Get to know the term Broasting
Origins of Broasting
Broasting, a term acquired from Broaster, is actually a company established in 1954 in a little town in Wisconsin known as Beloit. Today, Beloit is actually known as the home of broasted chicken.
L.A.M. Phelan invented the broasting technique in 1952. He had been in search of a frying technique that would allow him to prepare fried chicken quickly. However, unable to find a frying technique that could work efficiently while producing a high-quality product, Phelan set about to create his own technique.
After months of research, Phelan eventually settled for the technique; combining the components of a pressure cooker and a deep fryer. Not only did this frying technique allow him to produce fried chicken quickly, but the results were also outstanding. A year after L.A.M. Phelan unveiled his groundbreaking deep-frying technique, which resulted in the creation of the Broaster Company.

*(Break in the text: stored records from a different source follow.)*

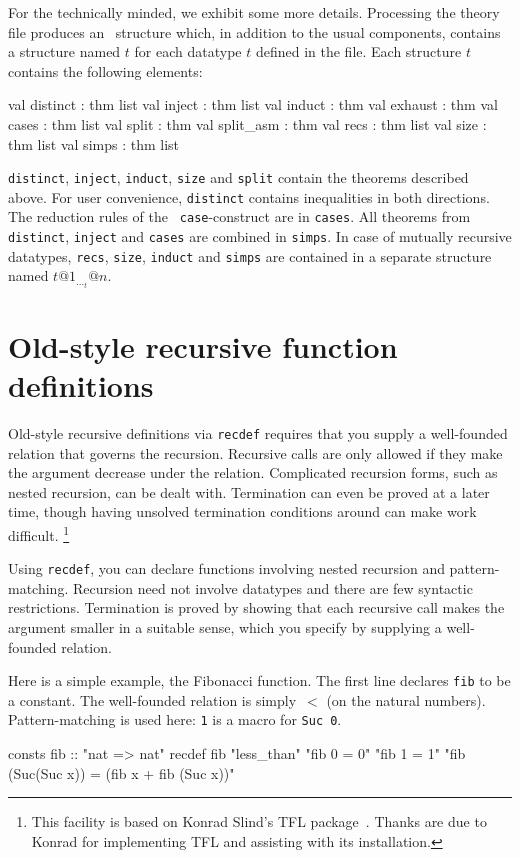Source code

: For the technically minded, we exhibit some more details.  Processing the
theory file produces an \ML\ structure which, in addition to the usual
components, contains a structure named $t$ for each datatype $t$ defined in
the file.  Each structure $t$ contains the following elements:
\begin{ttbox}
val distinct : thm list
val inject : thm list
val induct : thm
val exhaust : thm
val cases : thm list
val split : thm
val split_asm : thm
val recs : thm list
val size : thm list
val simps : thm list
\end{ttbox}
\texttt{distinct}, \texttt{inject}, \texttt{induct}, \texttt{size}
and \texttt{split} contain the theorems
described above.  For user convenience, \texttt{distinct} contains
inequalities in both directions.  The reduction rules of the {\tt
  case}-construct are in \texttt{cases}.  All theorems from {\tt
  distinct}, \texttt{inject} and \texttt{cases} are combined in \texttt{simps}.
In case of mutually recursive datatypes, \texttt{recs}, \texttt{size}, \texttt{induct}
and \texttt{simps} are contained in a separate structure named $t@1_\ldots_t@n$.


\section{Old-style recursive function definitions}\label{sec:HOL:recursive}

Old-style recursive definitions via \texttt{recdef} requires that you
supply a well-founded relation that governs the recursion.  Recursive
calls are only allowed if they make the argument decrease under the
relation.  Complicated recursion forms, such as nested recursion, can
be dealt with.  Termination can even be proved at a later time, though
having unsolved termination conditions around can make work
difficult.%
\footnote{This facility is based on Konrad Slind's TFL
  package~\cite{slind-tfl}.  Thanks are due to Konrad for implementing
  TFL and assisting with its installation.}

Using \texttt{recdef}, you can declare functions involving nested recursion
and pattern-matching.  Recursion need not involve datatypes and there are few
syntactic restrictions.  Termination is proved by showing that each recursive
call makes the argument smaller in a suitable sense, which you specify by
supplying a well-founded relation.

Here is a simple example, the Fibonacci function.  The first line declares
\texttt{fib} to be a constant.  The well-founded relation is simply~$<$ (on
the natural numbers).  Pattern-matching is used here: \texttt{1} is a
macro for \texttt{Suc~0}.
\begin{ttbox}
consts fib  :: "nat => nat"
recdef fib "less_than"
    "fib 0 = 0"
    "fib 1 = 1"
    "fib (Suc(Suc x)) = (fib x + fib (Suc x))"
\end{ttbox}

What makes the broasted chicken so different?
Broasted chicken is prepared when it is deep-fried under pressure. However, to completely broaster the chicken, deep-fry it in a broaster, as well as incorporate the secret blend of spices and marinade that accompanied the invention. But before frying, marinate and dust it in a special mix of herbs and spices that have remained relatively the same since Phelan introduced his invention and cooking technique.
Broasted chicken is typically soft and moist on the inside and golden and crispy on the outside; something that is hard to achieve with regular air fryers or deep fryers. Broasters are not sold for home use. As such, if you want to enjoy genuine broasted chicken, you have to go to a restaurant that specializes in cooking broasted chicken.
Even to this day, Beloit is still producing Broaster pressure fryers. The core of the Broaster pressure fryer is its cylindrical pot. The cylindrical shape does a better job, compared to deep fryers, of heating the pot and the oil evenly to produce crispy deep-fried chicken. The largest commercial Broaster has the ability to produce about 22 pounds of chicken in a short ten minutes! Because the chicken cooks quickly, the process loses only a little amount of moisture while reducing the amount of oil absorbed by the chicken.
What’s the difference between broasted chicken and KFC chicken?
The Broaster came before KFC- as a matter of fact, the very 1st patent ever recorded for a commercial pressure fryer. When Phelan was creating his commercial Broaster, The Colonel had not yet adapted his pressure fryer. The KFC pressure fryer came later on but both cooking techniques generally rely on pressure frying.